我々は、こうした石材の搬入について、2つの問題点を指摘してきた。①まず、アセスの評価書や埋立承認願書の記載に反して、石材が採石場から出される時に洗浄されていないのではないかということ。②そして、使用されているダンプトラックの多くが道路運送車両法やダンプ規制法に違反した違法ダンプではないかということである。この2点については今後もとことん追求していかなければならない。
(ダンプ規制法違反車両)
陸路による石材の搬入は、実は防衛局にとってきわめて困難な問題である。当面のK9護岸工や工事用仮設道路、辺野古側での傾斜堤護岸、大浦湾での傾斜堤護岸では大量の石材が必要だが、これは全て陸側から搬入することとなっている。

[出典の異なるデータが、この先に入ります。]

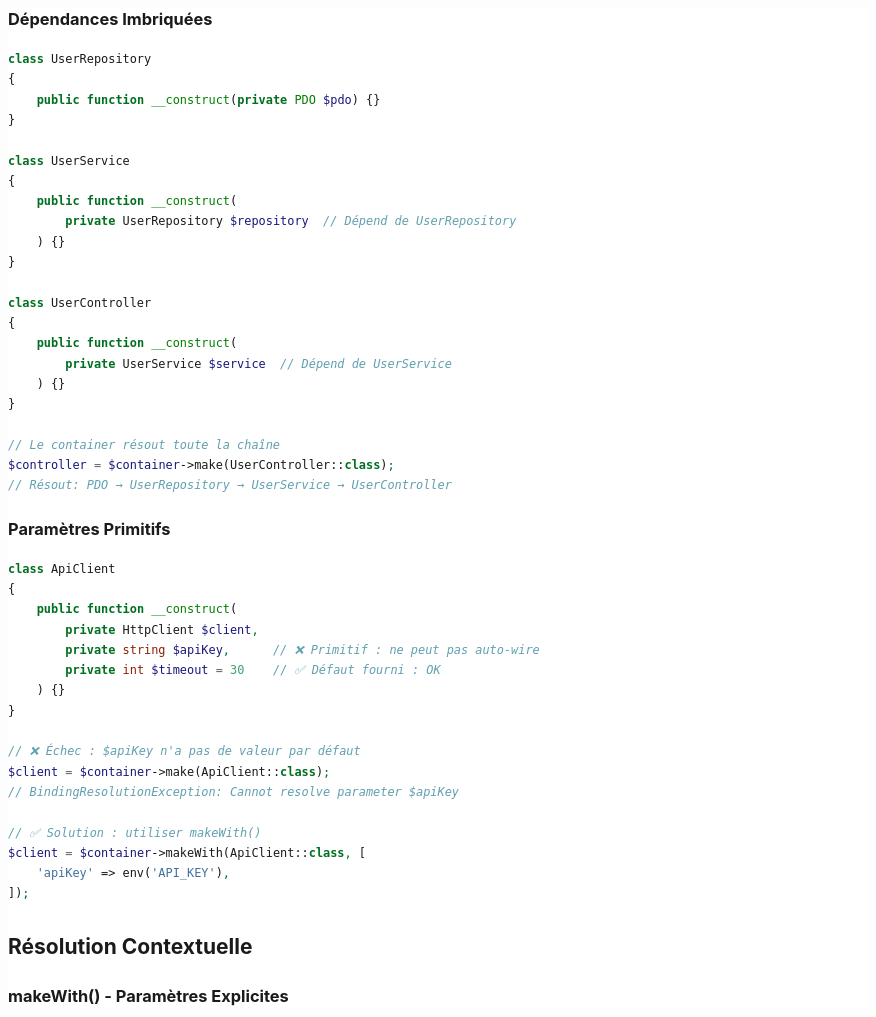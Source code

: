 ### Dépendances Imbriquées

```php
class UserRepository
{
    public function __construct(private PDO $pdo) {}
}

class UserService
{
    public function __construct(
        private UserRepository $repository  // Dépend de UserRepository
    ) {}
}

class UserController
{
    public function __construct(
        private UserService $service  // Dépend de UserService
    ) {}
}

// Le container résout toute la chaîne
$controller = $container->make(UserController::class);
// Résout: PDO → UserRepository → UserService → UserController
```

### Paramètres Primitifs

```php
class ApiClient
{
    public function __construct(
        private HttpClient $client,
        private string $apiKey,      // ❌ Primitif : ne peut pas auto-wire
        private int $timeout = 30    // ✅ Défaut fourni : OK
    ) {}
}

// ❌ Échec : $apiKey n'a pas de valeur par défaut
$client = $container->make(ApiClient::class);
// BindingResolutionException: Cannot resolve parameter $apiKey

// ✅ Solution : utiliser makeWith()
$client = $container->makeWith(ApiClient::class, [
    'apiKey' => env('API_KEY'),
]);
```

## Résolution Contextuelle

### makeWith() - Paramètres Explicites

今回、公文書公開請求で入手した設計図書で、これらの護岸工事でどれだけの石材が必要になるかを調べてみた。計算してみて驚いた。基礎捨石、割栗石、根固用袋材、目潰し砕石、基礎砕石、腹づけ材、砕石舗装等で、実に750,000トン(28万㎥)もの石材が必要になるのだ。大型ダンプトラックにしてなんと75,000台。1日に100台のダンプトラックを入れたとしても、750日、すなわち丸2年以上もかかるのだ。実際には日曜日、荒天等の作業休止日や、ゲート前の座り込み等のため週に3~4日の搬入がやっとだろう。そうすると、石材の搬入だけで4年もかかってしまうことになる。また石材だけではなく、他の資材の搬入も必要だからさらに時間がかかるのは必至だ。

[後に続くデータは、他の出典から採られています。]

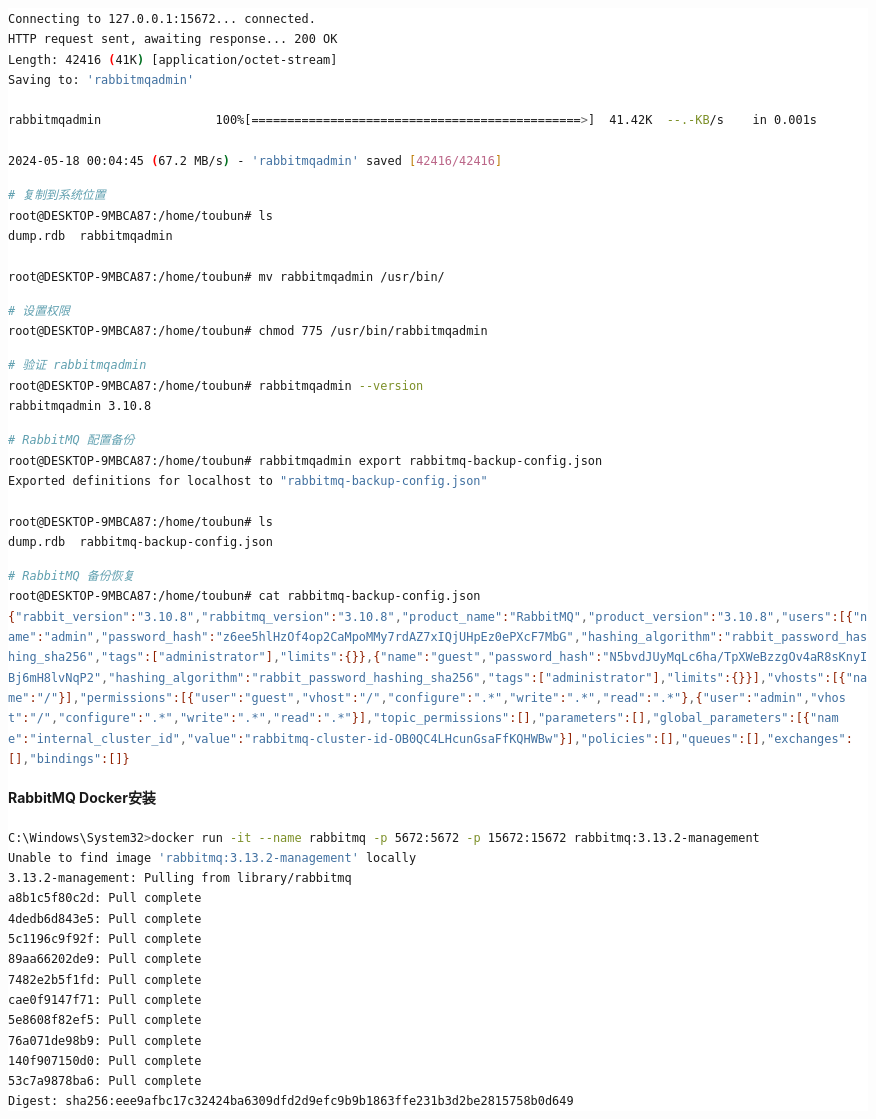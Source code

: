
 ```bash
Connecting to 127.0.0.1:15672... connected.
HTTP request sent, awaiting response... 200 OK
Length: 42416 (41K) [application/octet-stream]
Saving to: 'rabbitmqadmin'

rabbitmqadmin                100%[==============================================>]  41.42K  --.-KB/s    in 0.001s

2024-05-18 00:04:45 (67.2 MB/s) - 'rabbitmqadmin' saved [42416/42416]
```
```bash
# 复制到系统位置
root@DESKTOP-9MBCA87:/home/toubun# ls
dump.rdb  rabbitmqadmin

root@DESKTOP-9MBCA87:/home/toubun# mv rabbitmqadmin /usr/bin/
```
```bash
# 设置权限
root@DESKTOP-9MBCA87:/home/toubun# chmod 775 /usr/bin/rabbitmqadmin
```
```bash
# 验证 rabbitmqadmin
root@DESKTOP-9MBCA87:/home/toubun# rabbitmqadmin --version
rabbitmqadmin 3.10.8
```
```bash
# RabbitMQ 配置备份
root@DESKTOP-9MBCA87:/home/toubun# rabbitmqadmin export rabbitmq-backup-config.json
Exported definitions for localhost to "rabbitmq-backup-config.json"

root@DESKTOP-9MBCA87:/home/toubun# ls
dump.rdb  rabbitmq-backup-config.json
```
```bash
# RabbitMQ 备份恢复
root@DESKTOP-9MBCA87:/home/toubun# cat rabbitmq-backup-config.json
{"rabbit_version":"3.10.8","rabbitmq_version":"3.10.8","product_name":"RabbitMQ","product_version":"3.10.8","users":[{"name":"admin","password_hash":"z6ee5hlHzOf4op2CaMpoMMy7rdAZ7xIQjUHpEz0ePXcF7MbG","hashing_algorithm":"rabbit_password_hashing_sha256","tags":["administrator"],"limits":{}},{"name":"guest","password_hash":"N5bvdJUyMqLc6ha/TpXWeBzzgOv4aR8sKnyIBj6mH8lvNqP2","hashing_algorithm":"rabbit_password_hashing_sha256","tags":["administrator"],"limits":{}}],"vhosts":[{"name":"/"}],"permissions":[{"user":"guest","vhost":"/","configure":".*","write":".*","read":".*"},{"user":"admin","vhost":"/","configure":".*","write":".*","read":".*"}],"topic_permissions":[],"parameters":[],"global_parameters":[{"name":"internal_cluster_id","value":"rabbitmq-cluster-id-OB0QC4LHcunGsaFfKQHWBw"}],"policies":[],"queues":[],"exchanges":[],"bindings":[]}
```

#### RabbitMQ Docker安装
```bash
C:\Windows\System32>docker run -it --name rabbitmq -p 5672:5672 -p 15672:15672 rabbitmq:3.13.2-management
Unable to find image 'rabbitmq:3.13.2-management' locally
3.13.2-management: Pulling from library/rabbitmq
a8b1c5f80c2d: Pull complete
4dedb6d843e5: Pull complete
5c1196c9f92f: Pull complete
89aa66202de9: Pull complete
7482e2b5f1fd: Pull complete
cae0f9147f71: Pull complete
5e8608f82ef5: Pull complete
76a071de98b9: Pull complete
140f907150d0: Pull complete
53c7a9878ba6: Pull complete
Digest: sha256:eee9afbc17c32424ba6309dfd2d9efc9b9b1863ffe231b3d2be2815758b0d649
```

これらの護岸工事は、今回の事業の中では比較的容易な工事だ。大浦湾の深場での鋼管矢板打設、海上ヤード造成や大型ケーソン設置のための大量の基礎捨石投下やケーソン据え付け、そして2,100万㎥もの大量の土砂による埋立など、技術的にも難しく、時間のかかる工事が控えている。陸路からの石材の搬入に4年もかけていては、護岸工、埋立工の完成はそれこそ何時になるか分からない。

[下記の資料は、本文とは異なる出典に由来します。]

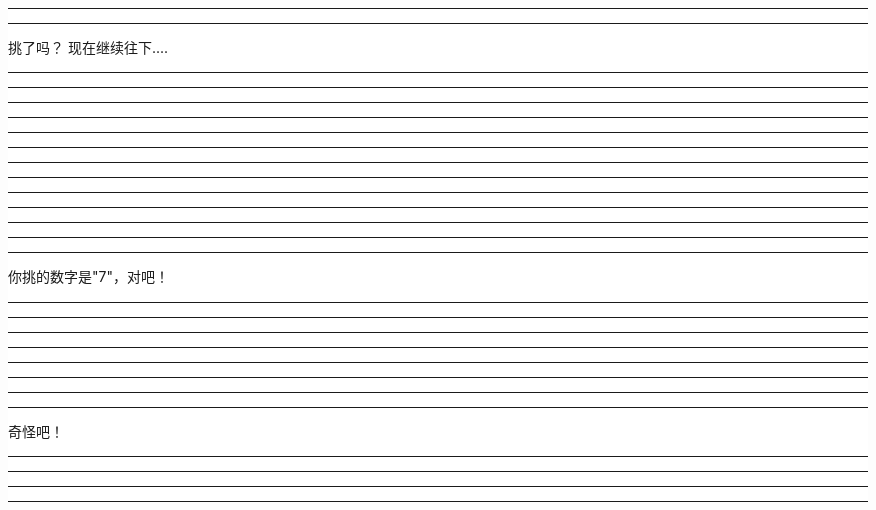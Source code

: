 ************

************

挑了吗？ 现在继续往下....

************

************

************

************

************

************

************

************

************

************

************

************

************

你挑的数字是"7"，对吧！

************

************

************

************

************

************

************

************

奇怪吧！

************

************

************

************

この点からも、ゲート前での座り込み行動の重要性は明らかである。
(注)ここで述べた数字は、あくまでも陸路、搬入される石材を積んだダンプトラックの数に限られる。海上ヤードやケーソン護岸の基礎工のために、海路、船で搬入される石材量は、まだケーソン護岸の半分以上の工事契約が終っておらず、設計書も公開されていないので詳細は不明だ。しかし、新基地建設事業で必要とされる石材の総量は150万㎥と言われているので、海路、船で搬入される石材の量は120万㎥以上にもなる。